Data to process:
·····
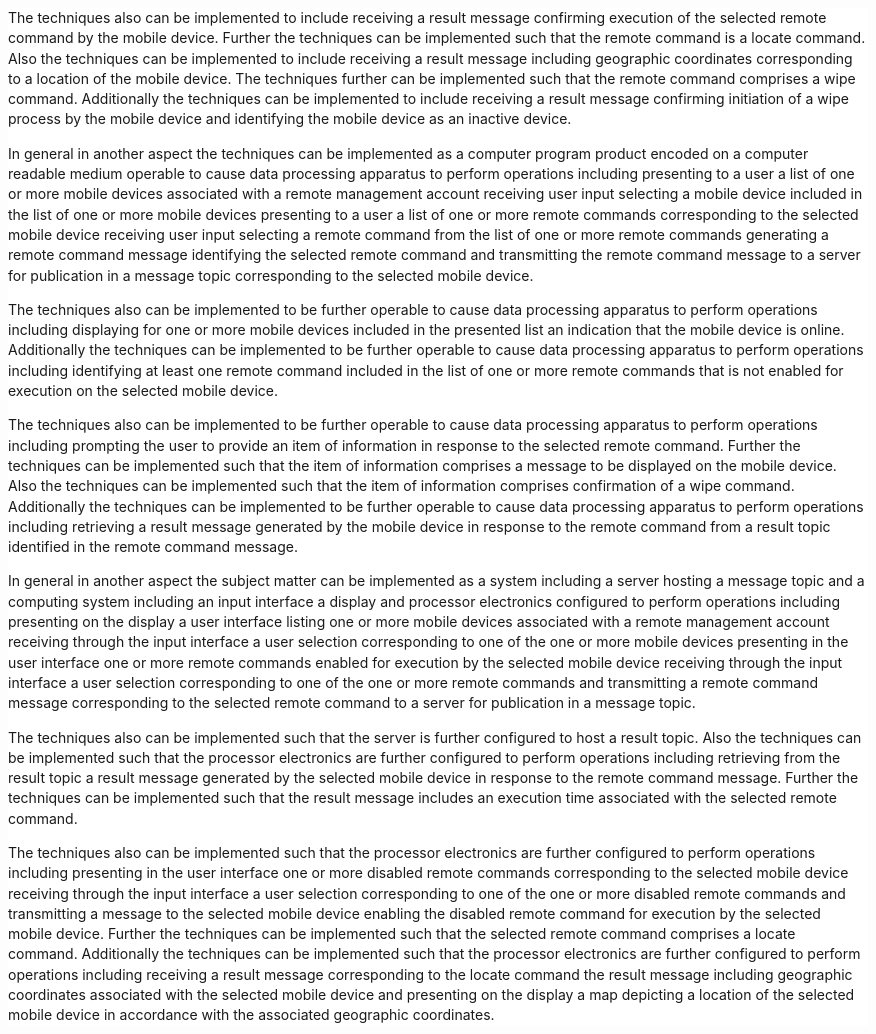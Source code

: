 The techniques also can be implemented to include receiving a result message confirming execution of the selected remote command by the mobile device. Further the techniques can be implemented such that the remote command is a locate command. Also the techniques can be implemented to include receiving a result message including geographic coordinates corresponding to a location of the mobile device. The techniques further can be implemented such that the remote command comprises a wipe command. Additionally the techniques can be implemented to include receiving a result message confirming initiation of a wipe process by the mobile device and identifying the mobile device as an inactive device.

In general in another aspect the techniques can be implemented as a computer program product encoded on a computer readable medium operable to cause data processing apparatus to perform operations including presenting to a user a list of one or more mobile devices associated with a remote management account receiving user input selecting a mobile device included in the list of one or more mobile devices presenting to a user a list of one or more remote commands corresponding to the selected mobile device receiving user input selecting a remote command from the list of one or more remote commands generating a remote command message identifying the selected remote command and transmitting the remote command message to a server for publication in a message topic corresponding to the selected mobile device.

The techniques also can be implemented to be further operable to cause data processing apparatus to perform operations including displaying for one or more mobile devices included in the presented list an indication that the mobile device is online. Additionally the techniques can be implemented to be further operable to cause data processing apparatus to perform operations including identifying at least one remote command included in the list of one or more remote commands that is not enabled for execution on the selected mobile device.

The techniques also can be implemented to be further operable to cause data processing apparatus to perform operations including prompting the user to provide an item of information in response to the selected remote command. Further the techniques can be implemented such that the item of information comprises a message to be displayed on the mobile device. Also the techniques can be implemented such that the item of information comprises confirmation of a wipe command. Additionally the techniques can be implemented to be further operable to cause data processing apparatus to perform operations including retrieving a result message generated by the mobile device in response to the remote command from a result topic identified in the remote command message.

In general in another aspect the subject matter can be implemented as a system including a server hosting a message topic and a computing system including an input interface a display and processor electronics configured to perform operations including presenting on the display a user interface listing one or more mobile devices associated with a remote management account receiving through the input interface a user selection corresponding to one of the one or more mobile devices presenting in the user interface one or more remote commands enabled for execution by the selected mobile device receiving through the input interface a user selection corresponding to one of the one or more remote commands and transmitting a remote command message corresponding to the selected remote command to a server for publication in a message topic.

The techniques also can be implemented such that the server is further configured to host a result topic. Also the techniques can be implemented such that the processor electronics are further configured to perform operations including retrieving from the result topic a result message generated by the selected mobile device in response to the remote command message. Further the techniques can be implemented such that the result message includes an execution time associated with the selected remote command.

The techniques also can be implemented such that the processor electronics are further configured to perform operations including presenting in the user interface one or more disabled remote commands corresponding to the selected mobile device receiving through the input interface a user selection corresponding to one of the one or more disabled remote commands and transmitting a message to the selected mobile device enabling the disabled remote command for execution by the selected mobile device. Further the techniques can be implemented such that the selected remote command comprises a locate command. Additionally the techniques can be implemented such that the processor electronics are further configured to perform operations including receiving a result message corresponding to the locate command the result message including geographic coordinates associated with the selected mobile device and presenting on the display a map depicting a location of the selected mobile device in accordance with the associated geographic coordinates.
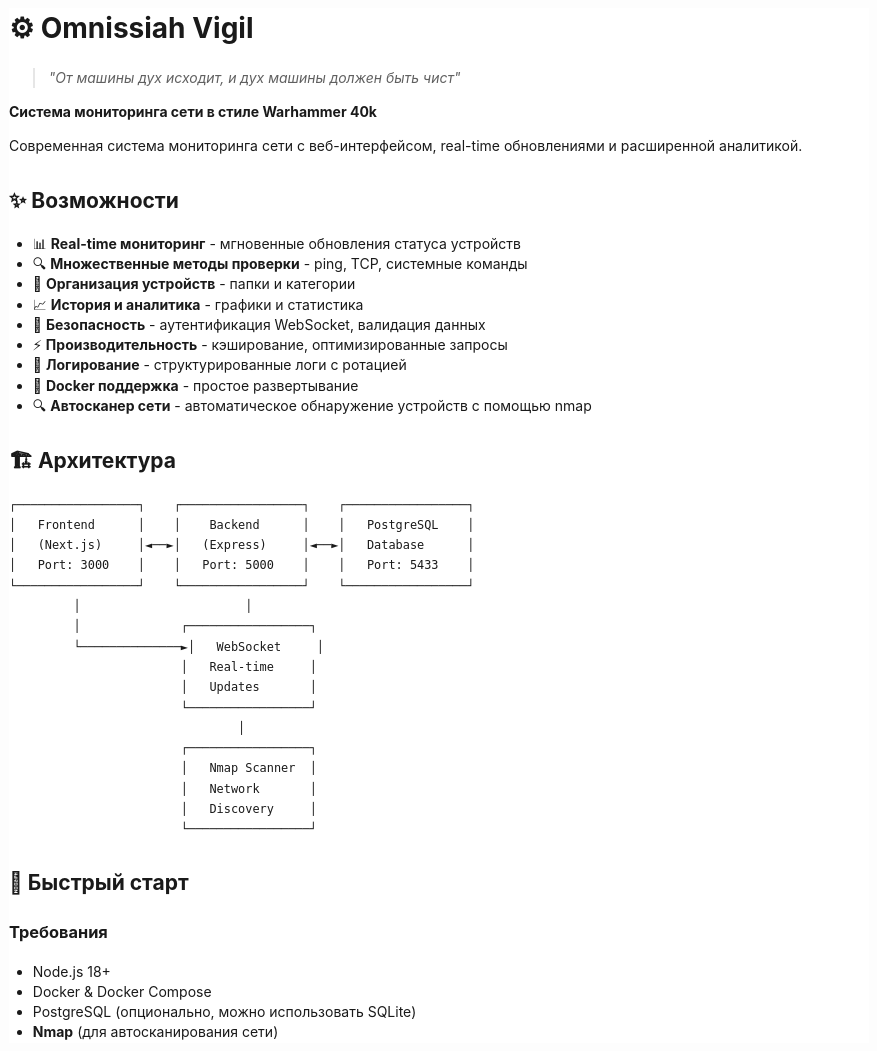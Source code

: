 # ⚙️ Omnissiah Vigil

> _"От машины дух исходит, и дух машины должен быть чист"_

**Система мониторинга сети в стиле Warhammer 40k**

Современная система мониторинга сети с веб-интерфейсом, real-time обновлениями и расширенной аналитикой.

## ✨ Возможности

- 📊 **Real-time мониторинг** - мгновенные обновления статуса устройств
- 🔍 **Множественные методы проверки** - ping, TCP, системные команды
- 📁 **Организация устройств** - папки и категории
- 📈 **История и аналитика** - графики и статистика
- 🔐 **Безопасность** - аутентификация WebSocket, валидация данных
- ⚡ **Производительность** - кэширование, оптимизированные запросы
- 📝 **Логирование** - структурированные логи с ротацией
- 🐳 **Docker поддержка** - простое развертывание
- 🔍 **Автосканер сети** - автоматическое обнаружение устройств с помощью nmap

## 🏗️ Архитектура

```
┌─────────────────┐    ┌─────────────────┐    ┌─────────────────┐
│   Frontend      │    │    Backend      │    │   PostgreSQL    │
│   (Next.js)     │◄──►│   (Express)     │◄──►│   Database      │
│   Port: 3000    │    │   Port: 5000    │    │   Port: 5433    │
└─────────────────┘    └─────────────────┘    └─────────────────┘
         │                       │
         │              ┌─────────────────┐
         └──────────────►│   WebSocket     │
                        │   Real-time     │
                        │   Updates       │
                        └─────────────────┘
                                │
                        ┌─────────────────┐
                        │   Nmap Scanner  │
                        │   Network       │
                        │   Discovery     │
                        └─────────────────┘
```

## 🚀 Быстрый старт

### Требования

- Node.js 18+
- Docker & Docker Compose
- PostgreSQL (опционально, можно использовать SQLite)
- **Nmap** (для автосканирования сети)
·····
Work request:
Wherever a line in the records contains the word "time", copy that line.

The answer:
The techniques also can be implemented such that the server is further configured to host a result topic. Also the techniques can be implemented such that the processor electronics are further configured to perform operations including retrieving from the result topic a result message generated by the selected mobile device in response to the remote command message. Further the techniques can be implemented such that the result message includes an execution time associated with the selected remote command.
Современная система мониторинга сети с веб-интерфейсом, real-time обновлениями и расширенной аналитикой.
- 📊 **Real-time мониторинг** - мгновенные обновления статуса устройств
                        │   Real-time     │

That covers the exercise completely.